Clinical features and basic mechanisms of quinidine-induced arrhythmias.

Quinidine therapy is one of the most common causes of the acquired long QT syndrome and the morphologically distinctive tachyarrhythmia torsade de pointes. Clinical data from our institution and others have revealed a number of characteristic features: quinidine plasma concentrations are generally low, marked QRS prolongation is absent, hypokalemia is frequent and abrupt heart rate slowing just before the initiation of a paroxysm is almost invariable. The lack of correlation between plasma quinidine concentrations and this adverse drug effect raises the possibility either that external factors (for example, hypokalemia) modulate the response to quinidine in vivo or that one or more unmeasured active metabolites play a role.

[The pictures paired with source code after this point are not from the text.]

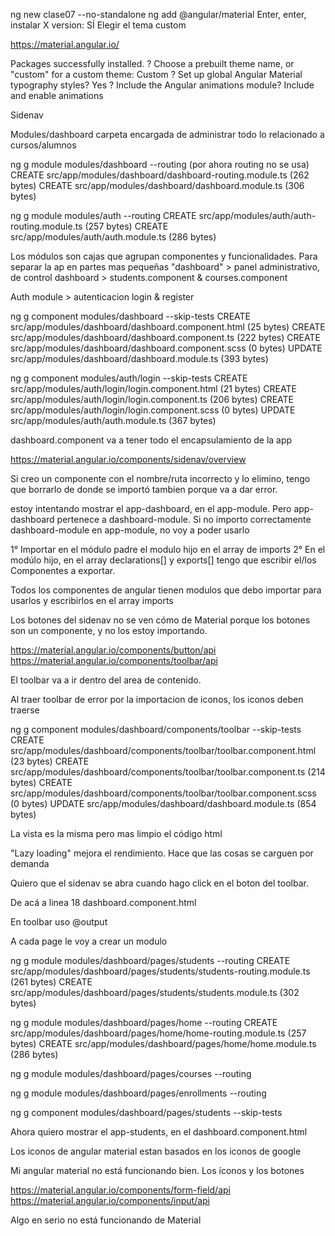 ng new clase07 --no-standalone
ng add @angular/material
Enter, enter,
instalar X version: SÍ
Elegir el tema custom

https://material.angular.io/

Packages successfully installed.
? Choose a prebuilt theme name, or "custom" for a custom theme: Custom
? Set up global Angular Material typography styles? Yes
? Include the Angular animations module? Include and enable animations

Sidenav

Modules/dashboard carpeta encargada de administrar todo lo relacionado a cursos/alumnos 

ng g module modules/dashboard --routing 
(por ahora routing no se usa)
CREATE src/app/modules/dashboard/dashboard-routing.module.ts (262 bytes)
CREATE src/app/modules/dashboard/dashboard.module.ts (306 bytes)

ng g module modules/auth --routing 
CREATE src/app/modules/auth/auth-routing.module.ts (257 bytes)
CREATE src/app/modules/auth/auth.module.ts (286 bytes)

Los módulos son cajas que agrupan componentes y funcionalidades. Para separar la ap en partes mas pequeñas
"dashboard" > panel administrativo, de control
dashboard > students.component & courses.component

Auth module > autenticacion
login & register

ng g component modules/dashboard --skip-tests
CREATE src/app/modules/dashboard/dashboard.component.html (25 bytes)
CREATE src/app/modules/dashboard/dashboard.component.ts (222 bytes)
CREATE src/app/modules/dashboard/dashboard.component.scss (0 bytes)
UPDATE src/app/modules/dashboard/dashboard.module.ts (393 bytes)

ng g component modules/auth/login --skip-tests
CREATE src/app/modules/auth/login/login.component.html (21 bytes)
CREATE src/app/modules/auth/login/login.component.ts (206 bytes)
CREATE src/app/modules/auth/login/login.component.scss (0 bytes)
UPDATE src/app/modules/auth/auth.module.ts (367 bytes)

dashboard.component va a tener todo el encapsulamiento de la app

https://material.angular.io/components/sidenav/overview

Si creo un componente con el nombre/ruta incorrecto y lo elimino, tengo que borrarlo de donde se importó tambien porque va a dar error. 

estoy intentando mostrar el app-dashboard, en el app-module. Pero app-dashboard pertenece a dashboard-module.  Si no importo correctamente dashboard-module en app-module, no voy a poder usarlo


1° Importar en el módulo padre el modulo hijo en el array de imports
2° En el modúlo hijo, en el array declarations[] y exports[] tengo que escribir el/los Componentes a exportar. 

Todos los componentes de angular tienen modulos que debo importar para usarlos
y escribirlos en el array imports 

Los botones del sidenav no se ven cómo de Material porque los botones son un componente, y no los estoy importando.

https://material.angular.io/components/button/api
https://material.angular.io/components/toolbar/api

El toolbar va a ir dentro del area de contenido.

Al traer toolbar de error por la importacion de iconos, los iconos deben traerse

ng g component modules/dashboard/components/toolbar --skip-tests
CREATE src/app/modules/dashboard/components/toolbar/toolbar.component.html (23 bytes)
CREATE src/app/modules/dashboard/components/toolbar/toolbar.component.ts (214 bytes)
CREATE src/app/modules/dashboard/components/toolbar/toolbar.component.scss (0 bytes)
UPDATE src/app/modules/dashboard/dashboard.module.ts (854 bytes)

La vista es la misma pero mas limpio el código html 

"Lazy loading" mejora el rendimiento. Hace que las cosas se carguen por demanda

Quiero que el sidenav se abra cuando hago click en el boton del toolbar.

De acá a linea 18 dashboard.component.html

En toolbar uso @output 

A cada page le voy a crear un modulo 

ng g module modules/dashboard/pages/students --routing
CREATE src/app/modules/dashboard/pages/students/students-routing.module.ts (261 bytes)
CREATE src/app/modules/dashboard/pages/students/students.module.ts (302 bytes)

ng g module modules/dashboard/pages/home --routing
CREATE src/app/modules/dashboard/pages/home/home-routing.module.ts (257 bytes)
CREATE src/app/modules/dashboard/pages/home/home.module.ts (286 bytes)

ng g module modules/dashboard/pages/courses --routing

ng g module modules/dashboard/pages/enrollments --routing

ng g component modules/dashboard/pages/students --skip-tests

Ahora quiero mostrar el app-students, en el dashboard.component.html

Los iconos de angular material estan basados en los iconos de google

Mi angular material no está funcionando bien. Los íconos y los botones 

https://material.angular.io/components/form-field/api
https://material.angular.io/components/input/api


Algo en serio no está funcionando de Material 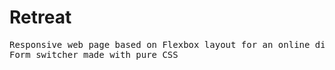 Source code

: # Retreat
<pre>
Responsive web page based on Flexbox layout for an online diary
Form switcher made with pure CSS 
</pre>
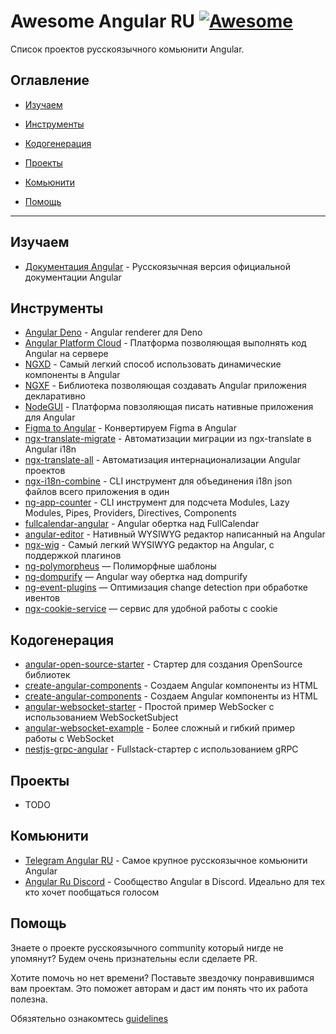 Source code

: # Awesome Angular RU [![Awesome](https://awesome.re/badge.svg)]()

Список проектов русскоязычного комьюнити Angular.

## Оглавление

- [Изучаем](#изучаем)

- [Инструменты](#инструменты)

- [Кодогенерация](#кодогенерация)

- [Проекты](#проекты)

- [Комьюнити](#комьюнити)

- [Помощь](#помощь)

---

## Изучаем

- [Документация Angular](https://angular24.ru/) - Русскоязычная версия официальной документации Angular

## Инструменты

- [Angular Deno](https://github.com/alosaur/angular_deno) - Angular renderer для Deno
- [Angular Platform Cloud](https://github.com/thekiba/angular-platform-cloud) - Платформа позволяющая выполнять код Angular на сервере
- [NGXD](https://github.com/IndigoSoft/ngxd) - Самый легкий способ использовать динамические компоненты в Angular
- [NGXF](https://github.com/ngxf/platform) - Библиотека позволяющая создавать Angular приложения декларативно
- [NodeGUI](https://github.com/irustm/angular-nodegui) - Платформа повзоляющая писать нативные приложения для Angular
- [Figma to Angular](https://github.com/irustm/figma-to-angular) - Конвертируем Figma в Angular
- [ngx-translate-migrate](https://github.com/irustm/ngx-translate-migrate) - Автоматизации миграции из ngx-translate в Angular i18n
- [ngx-translate-all](https://github.com/irustm/ngx-translate-all) - Автоматизация интернационализации Angular проектов
- [ngx-i18n-combine](https://github.com/AlexDaSoul/ngx-i18n-combine) - CLI инструмент для объединения i18n json
 файлов всего приложения в один
- [ng-app-counter](https://github.com/irustm/ng-app-counter) - CLI инструмент для подсчета Modules, Lazy Modules, Pipes, Providers, Directives, Components
- [fullcalendar-angular](https://github.com/fullcalendar/fullcalendar-angular) - Angular обертка над FullCalendar
- [angular-editor](https://github.com/kolkov/angular-editor) - Нативный WYSIWYG редактор написанный на Angular
- [ngx-wig](https://github.com/stevermeister/ngx-wig) - Самый легкий WYSIWYG редактор на Angular, с поддержкой плагинов
- [ng-polymorpheus](https://github.com/TinkoffCreditSystems/ng-polymorpheus) — Полиморфные шаблоны
- [ng-dompurify](https://github.com/TinkoffCreditSystems/ng-dompurify) — Angular way обертка над dompurify
- [ng-event-plugins](https://github.com/TinkoffCreditSystems/ng-event-plugins) — Оптимизация change detection при обработке ивентов
- [ngx-cookie-service](https://github.com/stevermeister/ngx-cookie-service) — сервис для удобной работы с cookie

## Кодогенерация

- [angular-open-source-starter](https://github.com/TinkoffCreditSystems/angular-open-source-starter) - Стартер для создания OpenSource библиотек
- [create-angular-components](https://github.com/obenjiro/create-angular-components) - Создаем Angular компоненты из HTML
- [create-angular-components](https://github.com/obenjiro/create-angular-components) - Создаем Angular компоненты из HTML
- [angular-websocket-starter](https://github.com/AlexDaSoul/angular-websocket-starter
) - Простой пример WebSocker с использованием WebSocketSubject
- [angular-websocket-example](https://github.com/AlexDaSoul/angular-websocket-example
) - Более сложный и гибкий пример работы с WebSocket
- [nestjs-grpc-angular](https://github.com/AlexDaSoul/nestjs-grpc-angular
) - Fullstack-стартер с использованием gRPC

## Проекты

- TODO

## Комьюнити

- [Telegram Angular RU](https://t.me/angular_ru) - Самое крупное русскоязычное комьюнити Angular
- [Angular Ru Discord](https://discord.gg/GWBZgDE) - Сообщество Angular в Discord. Идеально для тех кто хочет пообщаться голосом

## Помощь

Знаете о проекте русскоязычного community который нигде не упомянут? Будем очень признательны если cделаете PR.

Хотите помочь но нет времени? Поставьте звездочку понравившимся вам проектам. Это поможет авторам и даст им понять что их работа полезна.

Обязятельно ознакомтесь [guidelines](CONTRIBUTING.md)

Therefore, the effect of alterations in extracellular potassium and stimulation rate on the electrophysiologic effects of quinidine were examined in canine Purkinje fibers. It was found that a form of triggered automaticity, early afterdepolarizations, is reliably produced in the presence of quinidine when extracellular potassium is lowered and the stimulation rate is slowed. More recently, the effects of a number of quinidine metabolites, as well as the commonly found impurity dihydroquinidine, were characterized in canine Purkinje fibers in a similar fashion. Although quinidine was the most potent of the substances tested, both dihydroquinidine and 3-hydroxyquinidine prolonged action potential and produced early afterdepolarizations as did quinidine at long cycle lengths. Quinidine-induced torsade de pointes is a potentially lethal adverse drug effect, occurring in 1 to 3% of patients. Hypokalemia and slow heart rates are commonly observed in a clinical setting and, in the tissue bath, quinidine and several of its metabolites induce abnormal automatic behavior when extracellular potassium is lowered and stimulation rate is slowed.(ABSTRACT TRUNCATED AT 250 WORDS)[1]

References

  1. Clinical features and basic mechanisms of quinidine-induced arrhythmias. Roden, D.M., Thompson, K.A., Hoffman, B.F., Woosley, R.L. J. Am. Coll. Cardiol. (1986) [Pubmed]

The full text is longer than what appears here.